▸ What is expected
The answer must consist of every line from the data that holds "checker".
== Data provided
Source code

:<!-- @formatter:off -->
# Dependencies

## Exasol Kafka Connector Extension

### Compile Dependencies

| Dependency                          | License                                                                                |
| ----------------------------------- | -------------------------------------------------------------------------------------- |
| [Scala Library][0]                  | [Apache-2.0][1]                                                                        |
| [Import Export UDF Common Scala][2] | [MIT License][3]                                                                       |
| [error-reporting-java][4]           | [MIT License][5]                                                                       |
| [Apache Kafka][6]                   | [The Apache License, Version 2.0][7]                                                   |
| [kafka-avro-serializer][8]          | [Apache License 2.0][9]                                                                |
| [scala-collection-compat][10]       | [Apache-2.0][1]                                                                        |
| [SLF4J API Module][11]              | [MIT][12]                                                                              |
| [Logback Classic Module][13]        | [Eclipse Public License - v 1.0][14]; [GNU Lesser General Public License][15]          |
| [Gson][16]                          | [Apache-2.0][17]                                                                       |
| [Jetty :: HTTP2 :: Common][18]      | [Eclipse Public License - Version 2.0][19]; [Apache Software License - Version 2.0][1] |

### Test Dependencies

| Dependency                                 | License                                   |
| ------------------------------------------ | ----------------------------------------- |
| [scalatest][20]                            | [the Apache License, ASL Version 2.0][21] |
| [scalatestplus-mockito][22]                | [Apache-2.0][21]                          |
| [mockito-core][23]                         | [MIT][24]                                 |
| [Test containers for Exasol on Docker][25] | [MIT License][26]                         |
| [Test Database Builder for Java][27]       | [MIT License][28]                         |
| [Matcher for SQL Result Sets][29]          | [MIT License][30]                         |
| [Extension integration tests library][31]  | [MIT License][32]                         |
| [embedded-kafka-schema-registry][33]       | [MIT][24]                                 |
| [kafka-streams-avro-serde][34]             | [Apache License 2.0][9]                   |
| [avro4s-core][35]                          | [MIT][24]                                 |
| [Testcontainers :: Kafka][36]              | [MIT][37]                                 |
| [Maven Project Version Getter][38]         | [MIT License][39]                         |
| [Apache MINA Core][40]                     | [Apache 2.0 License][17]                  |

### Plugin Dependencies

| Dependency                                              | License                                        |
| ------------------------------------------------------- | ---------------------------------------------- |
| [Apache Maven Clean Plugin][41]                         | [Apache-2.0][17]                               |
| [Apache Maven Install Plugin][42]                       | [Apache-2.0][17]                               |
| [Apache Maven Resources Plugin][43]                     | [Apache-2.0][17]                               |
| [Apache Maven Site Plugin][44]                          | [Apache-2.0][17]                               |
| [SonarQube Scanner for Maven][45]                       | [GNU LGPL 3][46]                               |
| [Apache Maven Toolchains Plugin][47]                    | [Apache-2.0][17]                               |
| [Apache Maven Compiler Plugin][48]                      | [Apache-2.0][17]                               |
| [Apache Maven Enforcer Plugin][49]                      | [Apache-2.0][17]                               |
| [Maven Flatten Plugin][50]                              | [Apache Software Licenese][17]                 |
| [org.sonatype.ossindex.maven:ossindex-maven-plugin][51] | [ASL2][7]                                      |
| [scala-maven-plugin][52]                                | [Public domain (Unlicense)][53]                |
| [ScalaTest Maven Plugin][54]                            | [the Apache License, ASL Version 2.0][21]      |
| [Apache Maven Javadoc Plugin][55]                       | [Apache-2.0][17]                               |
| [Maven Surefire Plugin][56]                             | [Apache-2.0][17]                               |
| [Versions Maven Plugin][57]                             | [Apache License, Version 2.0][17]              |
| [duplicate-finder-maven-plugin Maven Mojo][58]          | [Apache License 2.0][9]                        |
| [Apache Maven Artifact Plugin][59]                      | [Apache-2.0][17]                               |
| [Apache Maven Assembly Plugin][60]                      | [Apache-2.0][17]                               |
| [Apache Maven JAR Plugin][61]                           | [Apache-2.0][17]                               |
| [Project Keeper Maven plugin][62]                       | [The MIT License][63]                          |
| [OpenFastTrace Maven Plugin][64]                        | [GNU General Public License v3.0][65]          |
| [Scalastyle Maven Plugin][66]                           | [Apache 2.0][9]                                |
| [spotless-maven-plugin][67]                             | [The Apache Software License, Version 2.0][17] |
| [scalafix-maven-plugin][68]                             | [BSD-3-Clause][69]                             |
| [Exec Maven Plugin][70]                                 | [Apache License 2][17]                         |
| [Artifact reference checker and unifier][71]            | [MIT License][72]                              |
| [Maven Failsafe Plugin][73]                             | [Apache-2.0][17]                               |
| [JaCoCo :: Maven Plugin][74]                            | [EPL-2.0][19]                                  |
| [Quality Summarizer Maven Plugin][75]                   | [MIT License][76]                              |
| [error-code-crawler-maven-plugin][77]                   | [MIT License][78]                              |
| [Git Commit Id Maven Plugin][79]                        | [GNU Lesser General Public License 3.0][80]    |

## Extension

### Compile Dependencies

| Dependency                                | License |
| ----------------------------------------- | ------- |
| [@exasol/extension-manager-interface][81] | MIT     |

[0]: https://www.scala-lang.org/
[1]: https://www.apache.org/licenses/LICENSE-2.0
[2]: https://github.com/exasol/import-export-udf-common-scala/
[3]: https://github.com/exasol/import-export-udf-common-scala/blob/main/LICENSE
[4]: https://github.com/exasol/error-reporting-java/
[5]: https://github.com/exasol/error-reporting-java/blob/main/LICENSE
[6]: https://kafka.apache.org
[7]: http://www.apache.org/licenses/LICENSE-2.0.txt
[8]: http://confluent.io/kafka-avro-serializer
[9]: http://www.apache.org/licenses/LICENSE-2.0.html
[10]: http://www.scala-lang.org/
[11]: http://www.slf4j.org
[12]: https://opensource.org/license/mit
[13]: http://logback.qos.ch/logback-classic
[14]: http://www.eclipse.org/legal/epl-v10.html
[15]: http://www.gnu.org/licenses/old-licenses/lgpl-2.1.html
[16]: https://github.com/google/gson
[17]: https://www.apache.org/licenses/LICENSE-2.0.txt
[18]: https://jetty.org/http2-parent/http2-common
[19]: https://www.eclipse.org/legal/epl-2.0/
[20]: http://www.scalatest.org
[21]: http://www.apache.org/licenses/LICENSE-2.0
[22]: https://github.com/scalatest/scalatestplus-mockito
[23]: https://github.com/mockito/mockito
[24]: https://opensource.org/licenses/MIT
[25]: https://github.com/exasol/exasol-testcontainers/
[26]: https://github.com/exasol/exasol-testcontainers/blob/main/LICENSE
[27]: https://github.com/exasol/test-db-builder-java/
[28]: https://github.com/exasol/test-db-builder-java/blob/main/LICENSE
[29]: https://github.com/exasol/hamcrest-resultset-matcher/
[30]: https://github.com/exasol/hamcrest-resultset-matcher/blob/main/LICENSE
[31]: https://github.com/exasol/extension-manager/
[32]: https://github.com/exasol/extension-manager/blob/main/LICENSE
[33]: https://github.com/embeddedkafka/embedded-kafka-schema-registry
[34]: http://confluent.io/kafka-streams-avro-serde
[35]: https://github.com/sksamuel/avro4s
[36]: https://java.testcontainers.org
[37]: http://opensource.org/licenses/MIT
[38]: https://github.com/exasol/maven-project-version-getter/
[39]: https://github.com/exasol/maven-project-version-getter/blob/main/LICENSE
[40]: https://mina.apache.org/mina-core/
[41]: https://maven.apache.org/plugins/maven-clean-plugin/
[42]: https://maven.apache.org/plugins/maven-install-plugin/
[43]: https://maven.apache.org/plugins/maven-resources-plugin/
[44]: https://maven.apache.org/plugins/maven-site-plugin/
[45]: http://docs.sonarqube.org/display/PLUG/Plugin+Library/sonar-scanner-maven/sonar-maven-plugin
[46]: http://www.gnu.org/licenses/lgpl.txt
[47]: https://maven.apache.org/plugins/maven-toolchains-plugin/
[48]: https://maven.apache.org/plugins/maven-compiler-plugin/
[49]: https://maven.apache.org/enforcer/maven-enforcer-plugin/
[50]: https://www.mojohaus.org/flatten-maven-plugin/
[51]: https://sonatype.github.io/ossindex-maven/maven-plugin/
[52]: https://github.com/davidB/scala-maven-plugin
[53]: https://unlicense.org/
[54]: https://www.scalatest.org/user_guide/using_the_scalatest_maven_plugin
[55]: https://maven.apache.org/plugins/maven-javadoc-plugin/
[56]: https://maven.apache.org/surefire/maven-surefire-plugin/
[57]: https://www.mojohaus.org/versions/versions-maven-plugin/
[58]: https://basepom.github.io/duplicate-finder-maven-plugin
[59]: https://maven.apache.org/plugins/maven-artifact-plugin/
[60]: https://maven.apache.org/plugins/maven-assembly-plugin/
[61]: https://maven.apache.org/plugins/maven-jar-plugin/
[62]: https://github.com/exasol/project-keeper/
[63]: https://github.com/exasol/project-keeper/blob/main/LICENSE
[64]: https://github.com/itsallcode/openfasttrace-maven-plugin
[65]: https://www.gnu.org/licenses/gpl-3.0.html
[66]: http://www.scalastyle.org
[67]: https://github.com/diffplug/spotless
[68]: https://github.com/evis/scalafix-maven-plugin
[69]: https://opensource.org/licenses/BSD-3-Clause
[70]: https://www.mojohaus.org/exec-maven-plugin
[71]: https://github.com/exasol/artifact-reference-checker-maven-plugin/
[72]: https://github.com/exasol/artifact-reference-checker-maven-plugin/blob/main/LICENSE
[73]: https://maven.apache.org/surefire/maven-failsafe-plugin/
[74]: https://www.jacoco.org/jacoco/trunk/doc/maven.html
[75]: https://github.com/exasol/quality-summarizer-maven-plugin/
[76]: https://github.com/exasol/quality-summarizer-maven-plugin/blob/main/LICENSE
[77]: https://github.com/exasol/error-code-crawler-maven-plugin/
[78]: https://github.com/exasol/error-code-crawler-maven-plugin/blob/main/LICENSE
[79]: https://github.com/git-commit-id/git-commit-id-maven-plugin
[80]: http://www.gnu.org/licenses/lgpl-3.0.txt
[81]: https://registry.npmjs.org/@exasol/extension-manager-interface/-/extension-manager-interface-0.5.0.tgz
====
▸ Solution below
| [Artifact reference checker and unifier][71]            | [MIT License][72]                              |
[71]: https://github.com/exasol/artifact-reference-checker-maven-plugin/
[72]: https://github.com/exasol/artifact-reference-checker-maven-plugin/blob/main/LICENSE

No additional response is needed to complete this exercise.